In global regression, there is an assumption in the form of an error from a normally distributed model, so data that is normally distributed is required. But in reality, not all of the tested data meet the normal distribution. One of the theoretical distributions of continuous random variables that is often used is the Weibull distribution, where the Weibull distribution is a distribution that is often used to analyze the reliability of an object. If there are two response variables that are correlated with each other, the appropriate method used is Bivariate Weibull Regression (BWR). Spatial data has been widely used in various research fields. The Geographically Weighted Bivariate Weibull Regression (GWBWR) model is a model in which there are spatial effects, where there is spatial heterogeneity in bivariate regression with the response variable being Weibull distribution. In addition, panel data has also been applied in various cases, where panel data can provide information covering more than one time period. This can lead to a temporal effect.
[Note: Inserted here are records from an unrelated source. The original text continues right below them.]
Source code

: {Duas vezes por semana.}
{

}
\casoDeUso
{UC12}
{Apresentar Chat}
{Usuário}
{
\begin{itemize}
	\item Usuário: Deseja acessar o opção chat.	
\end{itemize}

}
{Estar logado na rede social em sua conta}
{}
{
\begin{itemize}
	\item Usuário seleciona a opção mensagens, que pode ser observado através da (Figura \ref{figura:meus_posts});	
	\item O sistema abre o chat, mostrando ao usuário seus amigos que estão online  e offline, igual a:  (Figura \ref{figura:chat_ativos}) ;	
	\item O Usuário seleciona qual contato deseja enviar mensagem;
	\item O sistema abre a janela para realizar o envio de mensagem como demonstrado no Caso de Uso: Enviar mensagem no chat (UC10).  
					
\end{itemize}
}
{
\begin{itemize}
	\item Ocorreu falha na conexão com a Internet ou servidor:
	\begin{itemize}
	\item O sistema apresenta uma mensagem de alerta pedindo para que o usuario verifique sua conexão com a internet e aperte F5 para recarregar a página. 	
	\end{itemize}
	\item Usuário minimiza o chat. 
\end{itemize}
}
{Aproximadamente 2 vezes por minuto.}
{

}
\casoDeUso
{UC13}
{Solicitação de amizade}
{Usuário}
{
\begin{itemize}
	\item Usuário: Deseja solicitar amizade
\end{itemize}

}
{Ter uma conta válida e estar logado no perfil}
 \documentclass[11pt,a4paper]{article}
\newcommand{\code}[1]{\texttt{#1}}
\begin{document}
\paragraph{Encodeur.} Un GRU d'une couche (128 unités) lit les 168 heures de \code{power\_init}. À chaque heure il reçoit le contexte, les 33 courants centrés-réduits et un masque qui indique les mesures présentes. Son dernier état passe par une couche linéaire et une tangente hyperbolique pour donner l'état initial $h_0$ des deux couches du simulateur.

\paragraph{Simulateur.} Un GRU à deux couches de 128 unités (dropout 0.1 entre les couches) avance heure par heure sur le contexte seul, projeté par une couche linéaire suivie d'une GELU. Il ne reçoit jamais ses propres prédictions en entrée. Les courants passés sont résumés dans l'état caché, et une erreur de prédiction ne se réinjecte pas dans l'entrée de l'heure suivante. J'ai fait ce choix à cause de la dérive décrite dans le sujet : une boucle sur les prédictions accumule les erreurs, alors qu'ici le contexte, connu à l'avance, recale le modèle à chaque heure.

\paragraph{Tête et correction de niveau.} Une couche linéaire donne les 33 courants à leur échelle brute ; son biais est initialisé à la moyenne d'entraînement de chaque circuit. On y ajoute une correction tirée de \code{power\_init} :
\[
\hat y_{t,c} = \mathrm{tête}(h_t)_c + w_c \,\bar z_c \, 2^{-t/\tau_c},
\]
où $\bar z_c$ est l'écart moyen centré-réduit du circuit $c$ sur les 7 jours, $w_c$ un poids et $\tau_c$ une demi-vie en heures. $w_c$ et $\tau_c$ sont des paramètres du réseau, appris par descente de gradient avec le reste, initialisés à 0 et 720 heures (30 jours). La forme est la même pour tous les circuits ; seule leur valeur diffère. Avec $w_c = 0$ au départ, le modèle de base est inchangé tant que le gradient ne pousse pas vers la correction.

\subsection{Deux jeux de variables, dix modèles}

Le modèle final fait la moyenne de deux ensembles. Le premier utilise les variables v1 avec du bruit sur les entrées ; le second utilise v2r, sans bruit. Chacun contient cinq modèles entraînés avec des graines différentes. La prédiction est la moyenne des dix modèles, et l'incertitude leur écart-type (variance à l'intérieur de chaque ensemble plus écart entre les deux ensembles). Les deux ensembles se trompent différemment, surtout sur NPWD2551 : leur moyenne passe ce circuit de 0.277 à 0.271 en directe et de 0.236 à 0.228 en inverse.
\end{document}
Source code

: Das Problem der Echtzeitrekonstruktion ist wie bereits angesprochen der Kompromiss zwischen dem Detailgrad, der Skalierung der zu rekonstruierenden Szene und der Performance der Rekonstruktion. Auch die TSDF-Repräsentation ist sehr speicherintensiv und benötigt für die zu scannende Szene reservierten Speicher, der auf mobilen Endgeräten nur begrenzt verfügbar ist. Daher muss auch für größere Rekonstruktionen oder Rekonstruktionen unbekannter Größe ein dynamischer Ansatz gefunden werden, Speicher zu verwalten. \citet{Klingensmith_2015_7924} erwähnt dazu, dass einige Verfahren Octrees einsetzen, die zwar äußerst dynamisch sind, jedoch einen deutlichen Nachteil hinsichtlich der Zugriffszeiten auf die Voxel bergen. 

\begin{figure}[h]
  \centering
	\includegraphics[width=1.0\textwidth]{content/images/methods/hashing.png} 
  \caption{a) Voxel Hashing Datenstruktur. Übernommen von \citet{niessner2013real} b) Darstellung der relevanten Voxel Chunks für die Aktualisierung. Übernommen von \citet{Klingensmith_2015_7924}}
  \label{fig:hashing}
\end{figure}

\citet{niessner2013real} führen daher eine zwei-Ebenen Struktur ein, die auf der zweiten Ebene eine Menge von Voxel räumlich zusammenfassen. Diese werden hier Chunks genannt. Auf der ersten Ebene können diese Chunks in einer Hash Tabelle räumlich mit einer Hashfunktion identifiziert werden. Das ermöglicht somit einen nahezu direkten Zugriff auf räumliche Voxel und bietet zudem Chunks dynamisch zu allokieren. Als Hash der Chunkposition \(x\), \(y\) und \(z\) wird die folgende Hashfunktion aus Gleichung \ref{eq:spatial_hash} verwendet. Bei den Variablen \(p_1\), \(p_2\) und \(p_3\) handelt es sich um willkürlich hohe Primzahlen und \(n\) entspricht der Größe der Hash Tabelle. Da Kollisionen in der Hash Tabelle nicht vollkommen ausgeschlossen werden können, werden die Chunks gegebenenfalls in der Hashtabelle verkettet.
This study develops a model that can handle cases of spatial and temporal heterogeneity simultaneously, namely the Geographically and Temporally Weighted Bivariate Weibull Regression (GTWBWR) model. The parameter estimation in the model uses the Maximum Likelihood Estimation (MLE) method which gives results that are not closed-form, so it is continued with the Berndt-Hall-Hall-Hausman (BHHH) numerical iteration.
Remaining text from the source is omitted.